◆ **WORK INSTRUCTIONS**
Find how many lines in the listing below include the word "readme". Give that number only.
^^^^^^^^
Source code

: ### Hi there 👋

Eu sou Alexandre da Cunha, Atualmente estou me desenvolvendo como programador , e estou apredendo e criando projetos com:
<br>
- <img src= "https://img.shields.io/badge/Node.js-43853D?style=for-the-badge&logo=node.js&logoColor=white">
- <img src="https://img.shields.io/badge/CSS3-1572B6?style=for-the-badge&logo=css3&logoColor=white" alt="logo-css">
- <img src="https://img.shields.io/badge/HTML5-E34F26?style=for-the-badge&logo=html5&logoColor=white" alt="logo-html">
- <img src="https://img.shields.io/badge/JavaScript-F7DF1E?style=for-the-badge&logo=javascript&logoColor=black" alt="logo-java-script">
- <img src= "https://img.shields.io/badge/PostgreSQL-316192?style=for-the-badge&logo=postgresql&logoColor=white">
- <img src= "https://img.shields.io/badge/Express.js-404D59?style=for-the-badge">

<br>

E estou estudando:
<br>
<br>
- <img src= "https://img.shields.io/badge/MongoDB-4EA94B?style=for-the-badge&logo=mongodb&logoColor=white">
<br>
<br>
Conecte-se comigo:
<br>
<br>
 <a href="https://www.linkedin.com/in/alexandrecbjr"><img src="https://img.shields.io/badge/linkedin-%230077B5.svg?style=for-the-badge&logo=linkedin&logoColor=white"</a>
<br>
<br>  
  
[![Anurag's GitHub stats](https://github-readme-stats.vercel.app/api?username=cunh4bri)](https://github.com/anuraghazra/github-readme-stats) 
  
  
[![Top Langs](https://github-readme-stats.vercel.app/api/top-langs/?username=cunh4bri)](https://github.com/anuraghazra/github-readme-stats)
^^^^^^^^
◆ **ANSWER SPACE**
2